母は、見ようと思って見たわけではなく、たまたまチャンネルを変えたらやっていて、「22年前、大阪球場? それって行った奴ちゃうん」と思ってじーっと最後まで見てしまったらしい。

母は、あの日自分が着ていった服を覚えていた。
「私、赤のノースリーブに白いパンツで、太いベルトして、若作りして行ってん」
よくそんなこと覚えてるなぁ。
私は自分が何を着ていったかなんてさっぱり覚えていない。高校時代、制服以外にスカートを持っていなかったはずなので、おそらくTシャツにジーパンとか、真夏だから半ズボンとか、なんかテキトーな格好だったんじゃないだろうか。

若作りと言っても、当時の母は今の私とそんなにも違わない。でも私と違って断然お洒落でセンスがいいので、衣装に関する記憶が鮮明なのかも。

尾崎がセットに登っていたこととか、ピアノで「卒業」を歌ったこととか、ちゃんと覚えていたらしい。
入場した時に、何か注意(?)された警備のお兄ちゃんが若くて可愛らしかったことまで覚えているのだとか。
そんなことは忘れろよ(笑)。

私は当日よりも、チケットを買いに阪急三番街のプレイガイドに並んだことの方をよく覚えているのに、母はそっちは全然覚えていないという。
しかも、私の記憶では、母が「行かな!」と言ったから前売りに並びに行ったことになっているのに、母の記憶では「あんたが一人で行くって言うから、そりゃダメだと言ってついて行った」ことになっているらしい。

まぁ人の記憶ってそーゆーもんか。
真実は薮の中。
そしてどちらもきっと間違ってはいないのだろう。

母があの番組を見て思ったことは、
「やっぱりあの子って、ちょっとおかしかったんやろね」
だったそうだ。
あのハイテンションというか、ある種の純粋さが「ヤバい」というふうに見えたのだろう。尾崎が死んだ時、「ああ、やっぱり」みたいにも言っていたし(私もそう思ったもんな……)。

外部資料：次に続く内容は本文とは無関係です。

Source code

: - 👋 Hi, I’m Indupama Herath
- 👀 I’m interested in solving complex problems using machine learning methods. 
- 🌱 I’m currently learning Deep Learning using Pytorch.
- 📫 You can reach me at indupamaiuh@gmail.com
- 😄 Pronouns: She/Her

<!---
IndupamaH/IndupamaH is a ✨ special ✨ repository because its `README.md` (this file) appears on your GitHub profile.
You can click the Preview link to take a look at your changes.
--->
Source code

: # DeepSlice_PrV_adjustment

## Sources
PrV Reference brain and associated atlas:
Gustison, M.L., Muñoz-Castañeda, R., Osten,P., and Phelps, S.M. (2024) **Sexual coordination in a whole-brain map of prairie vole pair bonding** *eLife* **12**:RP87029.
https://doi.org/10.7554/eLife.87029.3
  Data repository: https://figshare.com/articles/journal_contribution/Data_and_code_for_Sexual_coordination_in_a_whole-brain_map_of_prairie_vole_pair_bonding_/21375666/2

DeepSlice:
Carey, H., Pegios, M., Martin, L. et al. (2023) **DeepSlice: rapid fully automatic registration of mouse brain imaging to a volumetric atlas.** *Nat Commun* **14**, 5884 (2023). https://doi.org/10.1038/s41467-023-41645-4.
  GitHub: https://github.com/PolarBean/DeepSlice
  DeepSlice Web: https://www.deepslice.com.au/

「でもあーゆー人生もいいよね。私なんて何も才能ないし、子育てには失敗するし、ぱっとせーへん人生や」
……すいませんね、失敗作で。

才能に恵まれ、その才能ゆえに早死にするのと、ぱっとしないながらも長生きするのと、どっちが幸せなんだろうか。
そりゃ、才能があって長生きするのが一番?

まぁ華々しいことなんて何もなくても、人生はそんなに捨てたもんではないと、私は思いたいですが。